→ **ACTIVITY**
Going down the listing below, print exactly each line from the one with "Would I scare" up to and including the one with "Buy Links:<br>", and skip the rest.

→ **INPUT DATA**
▼▼▼

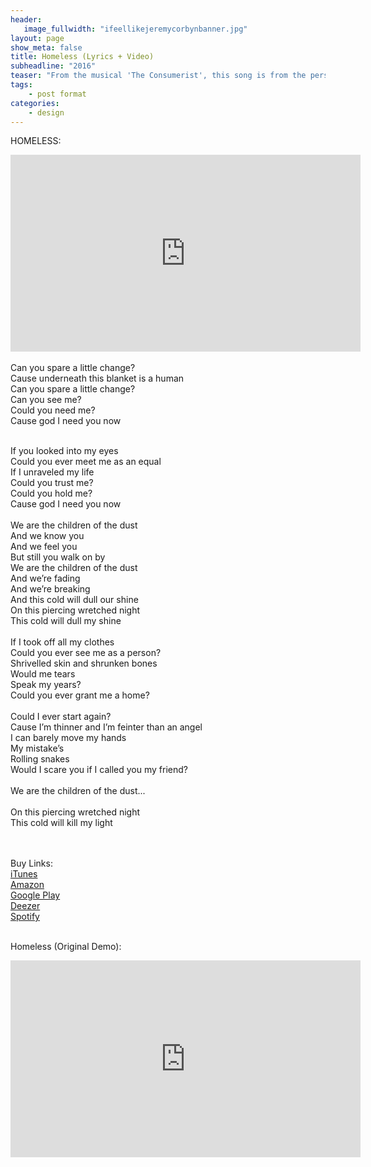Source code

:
 ```yaml
---
header:
   image_fullwidth: "ifeellikejeremycorbynbanner.jpg"
layout: page
show_meta: false
title: Homeless (Lyrics + Video)
subheadline: "2016"
teaser: "From the musical 'The Consumerist', this song is from the perspective of a homeless man - inspired by a quote from Charle's Dicken's 'Bleak House', 'Children of the dust shine equally'."
tags:
    - post format
categories:
    - design 
---
```

<!--more-->

HOMELESS:<br>
  <iframe width="560" height="315" src="https://www.youtube.com/embed/FiDCCZSJwEc" frameborder="0" allowfullscreen></iframe><br>
<br>
Can you spare a little change?<br>
Cause underneath this blanket is a human<br>
Can you spare a little change?<br>
Can you see me?<br>
Could you need me?<br>
Cause god I need you now<br><br>

If you looked into my eyes<br>
Could you ever meet me as an equal<br>
If I unraveled my life<br>
Could you trust me?<br>
Could you hold me?<br>
Cause god I need you now<br>
<br>
We are the children of the dust<br>
And we know you<br>
And we feel you<br>
But still you walk on by<br>
We are the children of the dust<br>
And we’re fading<br>
And we’re breaking<br>
And this cold will dull our shine<br>
On this piercing wretched night<br>
This cold will dull my shine<br>
<br>
If I took off all my clothes<br>
Could you ever see me as a person?<br>
Shrivelled skin and shrunken bones<br>
Would me tears<br>
Speak my years?<br>
Could you ever grant me a home?<br>
<br>
Could I ever start again?<br>
Cause I’m thinner and I’m feinter than an angel<br>
I can barely move my hands<br>
My mistake’s<br>
Rolling snakes<br>
Would I scare you if I called you my friend?<br>
<br>
We are the children of the dust...<br>
<br>
On this piercing wretched night<br>
This cold will kill my light<br>
<br><br>

Buy Links:<br>
  <a href="https://itunes.apple.com/us/album/the-consumerist-pt-1-ep/id1271421915">iTunes</a><br>
   <a href="https://www.amazon.co.uk/Consumerist-Pt-1-Sam-Harrison/dp/B074SW4XFG/">Amazon</a><br>
    <a href="https://play.google.com/store/music/album?id=Bijknuyth53lgutmv5kxizli25m&tid=song-Tklxgwm4deb2os36pghckvj547u">Google Play</a><br>
     <a href="http://www.deezer.com/us/album/46281582">Deezer</a><br>
     <a href="https://open.spotify.com/album/3qBha98n0OMwP4xAwMkm3s">Spotify</a><br>
<br>

 Homeless (Original Demo):<br>
  <iframe width="560" height="315" src="https://www.youtube.com/embed/IJfBDAVjjGw" frameborder="0" allowfullscreen></iframe><br>

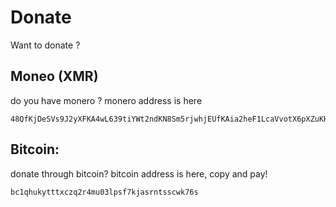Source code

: # Donate

Want to donate ? 

## Moneo (XMR)

do you have monero ? monero address is here
```
48QfKjDeSVs9J2yXFKA4wL639tiYWt2ndKN8Sm5rjwhjEUfKAia2heF1LcaVvotX6pXZuKH7QfrEu7Vq9Sz59jrnN4A1jLc
```

## Bitcoin:

donate through bitcoin? bitcoin address is here, copy and pay!
```
bc1qhukytttxczq2r4mu03lpsf7kjasrntsscwk76s
```
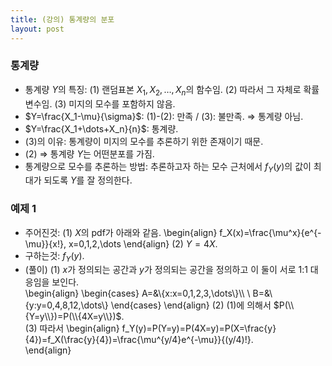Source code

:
 ```yaml
---
title: (강의) 통계량의 분포
layout: post
---
```


### 통계량 
- 통계량 $Y$의 특징: (1) 랜덤표본 $X_1,X_2,\dots,X_n$의 함수임. (2) 따라서 그 자체로 확률변수임.  (3) 미지의 모수를 포함하지 않음. 
- $Y=\frac{X_1-\mu}{\sigma}$: (1)-(2): 만족 / (3): 불만족. $\Longrightarrow$ 통계량 아님. 
- $Y=\frac{X_1+\dots+X_n}{n}$: 통계량. 
- (3)의 이유: 통계량이 미지의 모수를 추론하기 위한 존재이기 때문. 
- (2) $\Longrightarrow$ 통계량 $Y$는 어떤분포를 가짐. 
- 통계량으로 모수를 추론하는 방법: 추론하고자 하는 모수 근처에서 $f_Y(y)$의 값이 최대가 되도록 $Y$를 잘 정의한다. 

### 예제 1 
- 주어진것: (1) $X$의 pdf가 아래와 같음. 
\begin{align}
f_X(x)=\frac{\mu^x}{e^{-\mu}}{x!}, x=0,1,2,\dots
\end{align} 
(2) $Y=4X$. 
- 구하는것: $f_Y(y)$. 
- (풀이) (1) $x$가 정의되는 공간과 $y$가 정의되는 공간을 정의하고 이 둘이 서로 1:1 대응임을 보인다. <br/>
\begin{align}
\begin{cases}
A=&\\{x:x=0,1,2,3,\dots\\}\\\\ \\
B=&\\{y:y=0,4,8,12,\dots\\}
\end{cases}
\end{align}
(2) (1)에 의해서 $P(\\{Y=y\\})=P(\\{4X=y\\})$. <br/> 
(3) 따라서 
\begin{align}
f_Y(y)=P(Y=y)=P(4X=y)=P(X=\frac{y}{4})=f_X(\frac{y}{4})=\frac{\mu^{y/4}e^{-\mu}}{(y/4)!}. <br/> 
\end{align}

▲▲▲

→ **EXERCISE ANSWER**
Would I scare you if I called you my friend?<br>
<br>
We are the children of the dust...<br>
<br>
On this piercing wretched night<br>
This cold will kill my light<br>
<br><br>

Buy Links:<br>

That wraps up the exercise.